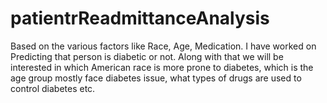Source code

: # patientrReadmittanceAnalysis
Based on the various factors like Race, Age, Medication. I have worked on Predicting that person is diabetic or not.  Along with that we will be interested in which American race is more prone to diabetes, which is the age group mostly face diabetes issue, what types of drugs are used to control diabetes etc.
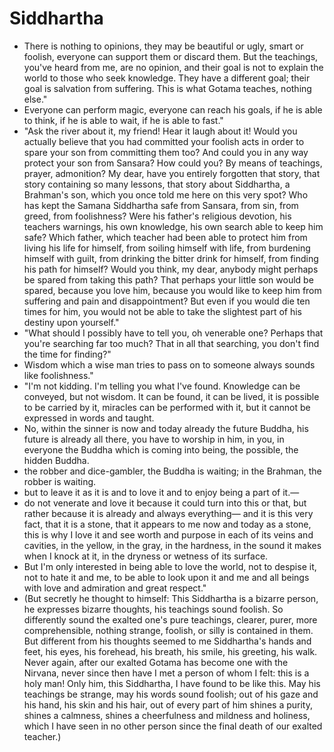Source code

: # Siddhartha
- There is nothing to opinions, they may be beautiful or ugly, smart or foolish, everyone can support them or discard them. But the teachings, you've heard from me, are no opinion, and their goal is not to explain the world to those who seek knowledge. They have a different goal; their goal is salvation from suffering. This is what Gotama teaches, nothing else."
- Everyone can perform magic, everyone can reach his goals, if he is able to think, if he is able to wait, if he is able to fast."
- "Ask the river about it, my friend! Hear it laugh about it! Would you actually believe that you had committed your foolish acts in order to spare your son from committing them too? And could you in any way protect your son from Sansara? How could you? By means of teachings, prayer, admonition? My dear, have you entirely forgotten that story, that story containing so many lessons, that story about Siddhartha, a Brahman's son, which you once told me here on this very spot? Who has kept the Samana Siddhartha safe from Sansara, from sin, from greed, from foolishness? Were his father's religious devotion, his teachers warnings, his own knowledge, his own search able to keep him safe? Which father, which teacher had been able to protect him from living his life for himself, from soiling himself with life, from burdening himself with guilt, from drinking the bitter drink for himself, from finding his path for himself? Would you think, my dear, anybody might perhaps be spared from taking this path? That perhaps your little son would be spared, because you love him, because you would like to keep him from suffering and pain and disappointment? But even if you would die ten times for him, you would not be able to take the slightest part of his destiny upon yourself."
- "What should I possibly have to tell you, oh venerable one? Perhaps that you're searching far too much? That in all that searching, you don't find the time for finding?"
- Wisdom which a wise man tries to pass on to someone always sounds like foolishness."
- "I'm not kidding. I'm telling you what I've found. Knowledge can be conveyed, but not wisdom. It can be found, it can be lived, it is possible to be carried by it, miracles can be performed with it, but it cannot be expressed in words and taught.
- No, within the sinner is now and today already the future Buddha, his future is already all there, you have to worship in him, in you, in everyone the Buddha which is coming into being, the possible, the hidden Buddha.
- the robber and dice-gambler, the Buddha is waiting; in the Brahman, the robber is waiting.
- but to leave it as it is and to love it and to enjoy being a part of it.—
- do not venerate and love it because it could turn into this or that, but rather because it is already and always everything— and it is this very fact, that it is a stone, that it appears to me now and today as a stone, this is why I love it and see worth and purpose in each of its veins and cavities, in the yellow, in the gray, in the hardness, in the sound it makes when I knock at it, in the dryness or wetness of its surface.
- But I'm only interested in being able to love the world, not to despise it, not to hate it and me, to be able to look upon it and me and all beings with love and admiration and great respect."
- (But secretly he thought to himself: This Siddhartha is a bizarre person, he expresses bizarre thoughts, his teachings sound foolish. So differently sound the exalted one's pure teachings, clearer, purer, more comprehensible, nothing strange, foolish, or silly is contained in them. But different from his thoughts seemed to me Siddhartha's hands and feet, his eyes, his forehead, his breath, his smile, his greeting, his walk. Never again, after our exalted Gotama has become one with the Nirvana, never since then have I met a person of whom I felt: this is a holy man! Only him, this Siddhartha, I have found to be like this. May his teachings be strange, may his words sound foolish; out of his gaze and his hand, his skin and his hair, out of every part of him shines a purity, shines a calmness, shines a cheerfulness and mildness and holiness, which I have seen in no other person since the final death of our exalted teacher.)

To do: Type the material out again exactly. Skip the pictures.

Task answer:
Source code

: # patientrReadmittanceAnalysis
Based on the various factors like Race, Age, Medication. I have worked on Predicting that person is diabetic or not.  Along with that we will be interested in which American race is more prone to diabetes, which is the age group mostly face diabetes issue, what types of drugs are used to control diabetes etc.
Source code

: # Siddhartha
- There is nothing to opinions, they may be beautiful or ugly, smart or foolish, everyone can support them or discard them. But the teachings, you've heard from me, are no opinion, and their goal is not to explain the world to those who seek knowledge. They have a different goal; their goal is salvation from suffering. This is what Gotama teaches, nothing else."
- Everyone can perform magic, everyone can reach his goals, if he is able to think, if he is able to wait, if he is able to fast."
- "Ask the river about it, my friend! Hear it laugh about it! Would you actually believe that you had committed your foolish acts in order to spare your son from committing them too? And could you in any way protect your son from Sansara? How could you? By means of teachings, prayer, admonition? My dear, have you entirely forgotten that story, that story containing so many lessons, that story about Siddhartha, a Brahman's son, which you once told me here on this very spot? Who has kept the Samana Siddhartha safe from Sansara, from sin, from greed, from foolishness? Were his father's religious devotion, his teachers warnings, his own knowledge, his own search able to keep him safe? Which father, which teacher had been able to protect him from living his life for himself, from soiling himself with life, from burdening himself with guilt, from drinking the bitter drink for himself, from finding his path for himself? Would you think, my dear, anybody might perhaps be spared from taking this path? That perhaps your little son would be spared, because you love him, because you would like to keep him from suffering and pain and disappointment? But even if you would die ten times for him, you would not be able to take the slightest part of his destiny upon yourself."
- "What should I possibly have to tell you, oh venerable one? Perhaps that you're searching far too much? That in all that searching, you don't find the time for finding?"
- Wisdom which a wise man tries to pass on to someone always sounds like foolishness."
- "I'm not kidding. I'm telling you what I've found. Knowledge can be conveyed, but not wisdom. It can be found, it can be lived, it is possible to be carried by it, miracles can be performed with it, but it cannot be expressed in words and taught.
- No, within the sinner is now and today already the future Buddha, his future is already all there, you have to worship in him, in you, in everyone the Buddha which is coming into being, the possible, the hidden Buddha.
- the robber and dice-gambler, the Buddha is waiting; in the Brahman, the robber is waiting.
- but to leave it as it is and to love it and to enjoy being a part of it.—
- do not venerate and love it because it could turn into this or that, but rather because it is already and always everything— and it is this very fact, that it is a stone, that it appears to me now and today as a stone, this is why I love it and see worth and purpose in each of its veins and cavities, in the yellow, in the gray, in the hardness, in the sound it makes when I knock at it, in the dryness or wetness of its surface.
- But I'm only interested in being able to love the world, not to despise it, not to hate it and me, to be able to look upon it and me and all beings with love and admiration and great respect."
- (But secretly he thought to himself: This Siddhartha is a bizarre person, he expresses bizarre thoughts, his teachings sound foolish. So differently sound the exalted one's pure teachings, clearer, purer, more comprehensible, nothing strange, foolish, or silly is contained in them. But different from his thoughts seemed to me Siddhartha's hands and feet, his eyes, his forehead, his breath, his smile, his greeting, his walk. Never again, after our exalted Gotama has become one with the Nirvana, never since then have I met a person of whom I felt: this is a holy man! Only him, this Siddhartha, I have found to be like this. May his teachings be strange, may his words sound foolish; out of his gaze and his hand, his skin and his hair, out of every part of him shines a purity, shines a calmness, shines a cheerfulness and mildness and holiness, which I have seen in no other person since the final death of our exalted teacher.)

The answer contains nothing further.